MK Putuskan Sistem Pemilu Tetap Proporsional Terbuka, Begini Tanggapan Fadli Zon
Fadli Zon, merespons putusan Mahkamah Konstitusi (MK) yang memutuskan terkait sistem pemilu tetap proporsional terbuka.
Penulis: Igman Ibrahim
Editor: Johnson Simanjuntak
TRIBUNNEWS.COM, JAKARTA - Wakil Ketua Umum DPP Partai Gerindra, Fadli Zon, merespons putusan Mahkamah Konstitusi (MK) yang memutuskan terkait sistem pemilu tetap proporsional terbuka.
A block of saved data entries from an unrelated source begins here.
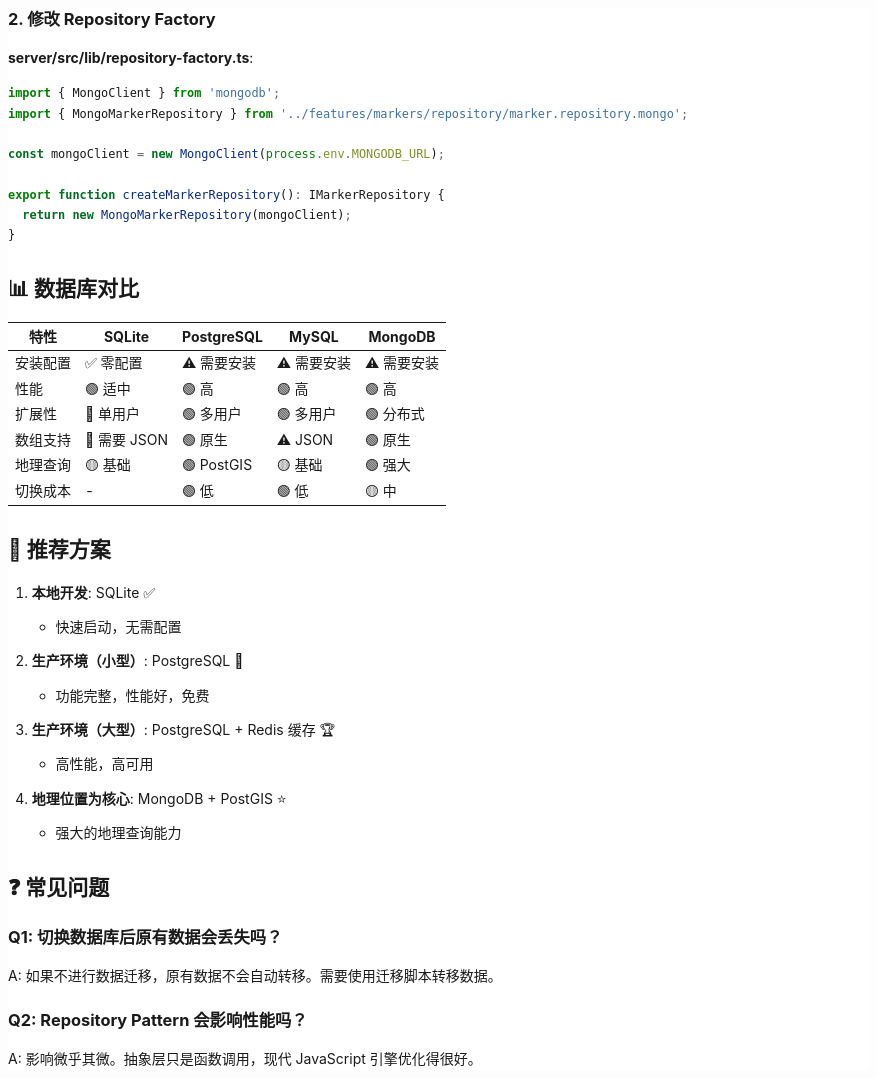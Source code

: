 ### 2. 修改 Repository Factory

**server/src/lib/repository-factory.ts**:
```typescript
import { MongoClient } from 'mongodb';
import { MongoMarkerRepository } from '../features/markers/repository/marker.repository.mongo';

const mongoClient = new MongoClient(process.env.MONGODB_URL);

export function createMarkerRepository(): IMarkerRepository {
  return new MongoMarkerRepository(mongoClient);
}
```

## 📊 数据库对比

| 特性 | SQLite | PostgreSQL | MySQL | MongoDB |
|------|--------|------------|-------|---------|
| 安装配置 | ✅ 零配置 | ⚠️ 需要安装 | ⚠️ 需要安装 | ⚠️ 需要安装 |
| 性能 | 🟢 适中 | 🟢 高 | 🟢 高 | 🟢 高 |
| 扩展性 | 🔴 单用户 | 🟢 多用户 | 🟢 多用户 | 🟢 分布式 |
| 数组支持 | 🔴 需要 JSON | 🟢 原生 | ⚠️ JSON | 🟢 原生 |
| 地理查询 | 🟡 基础 | 🟢 PostGIS | 🟡 基础 | 🟢 强大 |
| 切换成本 | - | 🟢 低 | 🟢 低 | 🟡 中 |

## 🎯 推荐方案

1. **本地开发**: SQLite ✅
   - 快速启动，无需配置

2. **生产环境（小型）**: PostgreSQL 🚀
   - 功能完整，性能好，免费

3. **生产环境（大型）**: PostgreSQL + Redis 缓存 🏆
   - 高性能，高可用

4. **地理位置为核心**: MongoDB + PostGIS ⭐
   - 强大的地理查询能力

## ❓ 常见问题

### Q1: 切换数据库后原有数据会丢失吗？
A: 如果不进行数据迁移，原有数据不会自动转移。需要使用迁移脚本转移数据。

### Q2: Repository Pattern 会影响性能吗？
A: 影响微乎其微。抽象层只是函数调用，现代 JavaScript 引擎优化得很好。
Fadli Zon menyatakan, meskipun banyak pihak yang sempat mengkhawatirkan independensi dan integritas MK terkait gugatan uji materiil sistem pemilu ini, namun keputusan MK telah meneguhkan sistem proporsional terbuka.
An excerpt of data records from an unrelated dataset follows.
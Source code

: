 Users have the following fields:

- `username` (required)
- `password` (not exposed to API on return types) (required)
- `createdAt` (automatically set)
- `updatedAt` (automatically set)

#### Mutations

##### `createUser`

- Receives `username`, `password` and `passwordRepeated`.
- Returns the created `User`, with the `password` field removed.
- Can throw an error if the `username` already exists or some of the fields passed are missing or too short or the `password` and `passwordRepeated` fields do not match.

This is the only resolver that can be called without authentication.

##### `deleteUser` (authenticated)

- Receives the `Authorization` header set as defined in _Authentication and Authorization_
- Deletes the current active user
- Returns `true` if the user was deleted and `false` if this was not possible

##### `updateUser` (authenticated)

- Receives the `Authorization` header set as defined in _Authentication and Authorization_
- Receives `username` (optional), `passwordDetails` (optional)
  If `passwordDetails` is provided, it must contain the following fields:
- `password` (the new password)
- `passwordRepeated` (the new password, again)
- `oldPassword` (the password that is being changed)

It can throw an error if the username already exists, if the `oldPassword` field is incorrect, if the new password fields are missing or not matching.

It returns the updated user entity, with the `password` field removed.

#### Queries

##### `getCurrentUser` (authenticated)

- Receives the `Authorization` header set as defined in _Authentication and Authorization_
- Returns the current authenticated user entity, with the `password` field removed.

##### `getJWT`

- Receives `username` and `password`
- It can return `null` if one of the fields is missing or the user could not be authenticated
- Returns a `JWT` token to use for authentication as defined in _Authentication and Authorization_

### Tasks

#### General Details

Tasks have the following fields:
"MK masih konsisten dengan yurisprudensi yang telah dibuatnya bahwa sistem dan teknis pelaksanaan pemilu, baik pemilu legislatif maupun pemilihan presiden, merupakan bagian dari open legal policy, alias ranah pembuat undang-undang. Dalam hal ini, kewenangan untuk memutuskan masalah tersebut merupakan kewenangan dari DPR dan Presiden," kata Fadli Zon kepada wartawan, Kamis (15/6/2023).
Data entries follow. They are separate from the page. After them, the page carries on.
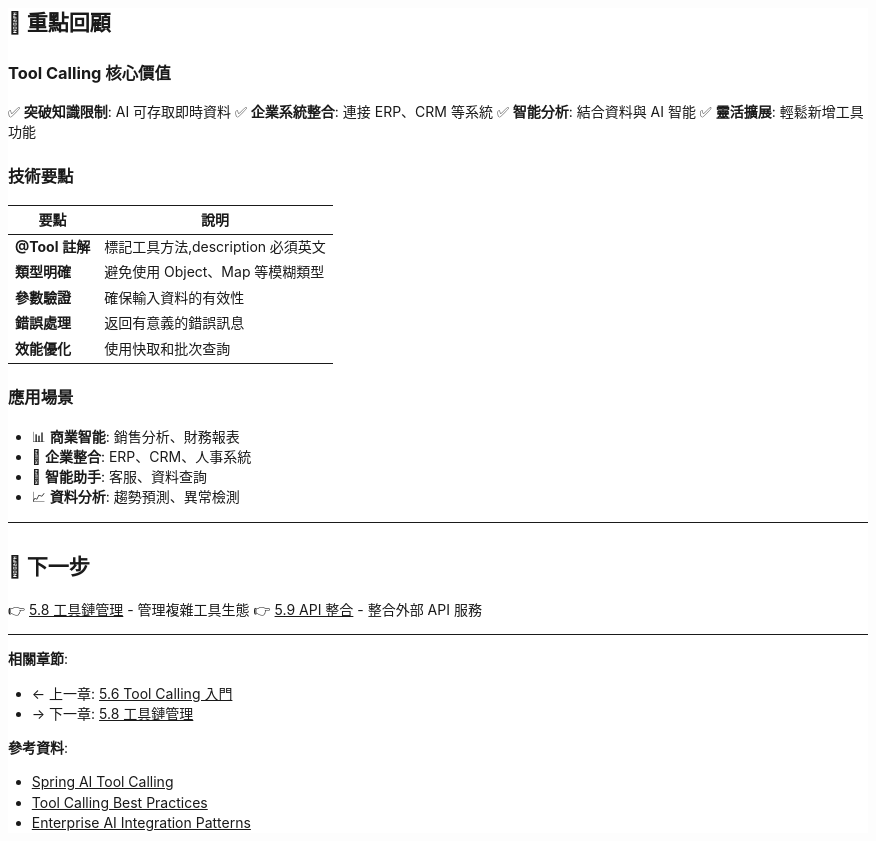 
## 📝 重點回顧

### Tool Calling 核心價值
✅ **突破知識限制**: AI 可存取即時資料
✅ **企業系統整合**: 連接 ERP、CRM 等系統
✅ **智能分析**: 結合資料與 AI 智能
✅ **靈活擴展**: 輕鬆新增工具功能

### 技術要點
| 要點 | 說明 |
|------|------|
| **@Tool 註解** | 標記工具方法,description 必須英文 |
| **類型明確** | 避免使用 Object、Map 等模糊類型 |
| **參數驗證** | 確保輸入資料的有效性 |
| **錯誤處理** | 返回有意義的錯誤訊息 |
| **效能優化** | 使用快取和批次查詢 |

### 應用場景
- 📊 **商業智能**: 銷售分析、財務報表
- 🏢 **企業整合**: ERP、CRM、人事系統
- 🤖 **智能助手**: 客服、資料查詢
- 📈 **資料分析**: 趨勢預測、異常檢測

---

## 🚀 下一步

👉 [5.8 工具鏈管理](./5.8-工具鏈管理.md) - 管理複雜工具生態
👉 [5.9 API 整合](./5.9-API-整合.md) - 整合外部 API 服務

---

**相關章節**:
- ← 上一章: [5.6 Tool Calling 入門](./5.6-Tool-Calling-入門.md)
- → 下一章: [5.8 工具鏈管理](./5.8-工具鏈管理.md)

**參考資料**:
- [Spring AI Tool Calling](https://docs.spring.io/spring-ai/reference/api/functions.html)
- [Tool Calling Best Practices](https://platform.openai.com/docs/guides/function-calling)
- [Enterprise AI Integration Patterns](https://docs.spring.io/spring-ai/reference/concepts.html)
Menurut MK, kata Fadli Zon, meskipun terdapat kekurangan dalam sistem pemilu proporsional terbuka, akan tetapi perbaikan dan penyempurnaan dalam penyelenggaraan pemilu dapat dilakukan dalam berbagai aspek.
Di antaranya, kepartaian, budaya politik, kesadaran dan perilaku pemilih, hingga hak dan kebebasan berekspresi. Ia pun menyatakan, keputusan MK itu merupakan kabar gembira bagi demokrasi di Indonesia.
"Ini merupakan berita gembira bagi demokrasi kita terutama membuka ruang partisipasi publik dalam pemilu untuk dipilih dan memilih. Ada beberapa alasan saya kira kenapa putusan MK terkait uji materi sistem pemilu ini pantas diapresiasi dan dipuji oleh publik," ungkap Fadli Zon.
Ia menuturkan bahwa putusan ini lahir ketika indeks kepercayaan publik terhadap MK untuk pertama kalinya dalam sejarah berada di bawah Mahkamah Agung (MA). Padahal, MK dan KPK yang juga lembaga lahir sesudah proses reformasi, biasanya selalu merajai survei kepercayaan publik.
"Namun, belakangan tingkat kepercayaan publik terhadap dua lembaga tadi terus merosot, di bawah lembaga penegakan hukum lainnya," jelasnya.
Itu sebabnya, kata Fadli Zon, di tengah melemahnya tingkat kepercayaan publik, putusan MK yang tetap konsisten menjadikan sistem pemilu sebagai ranah open legal policy patut diapresiasi.
Ia menjelaskan putusan MK ini mengukuhkan pandangan bahwa isu pilihan sistem pemilu, dalam hal ini proporsional terbuka ataupun tertutup, bukanlah termasuk isu konstitusional.
Sebab, Undang-Undang Dasar (UUD) 1945 tak pernah mengatur tentang sistem pemilu, apakah bersifat proporsional terbuka atau tertutup.
"Penentuan sistem pemilu merupakan isu teknis, bukan isu konstitusional. Ini ranahnya para pembentuk undang-undang, yaitu DPR dan pemerintah, bukan ranahnya MK untuk ikut menentukan," bebernya.
Selanjutnya, kata dia, ketika keputusan ini diambil, sebagian tahapan pemilu telah dimulai dan proses administrasi kepemiluan juga sudah berjalan. Jika sampai sistem pemilu diubah di tengah jalan, ini bisa menimbulkan kekacauan politik dan ketatanegaraan.
"Kita bersyukur hal itu tak sampai terjadi. Jika sampai terjadi kekisruhan, kita tidak bisa membayangkan apa yang akan terjadi ke depannya. Itulah sejumlah alasan kenapa kita perlu memberi apresiasi terhadap MK," jelasnya.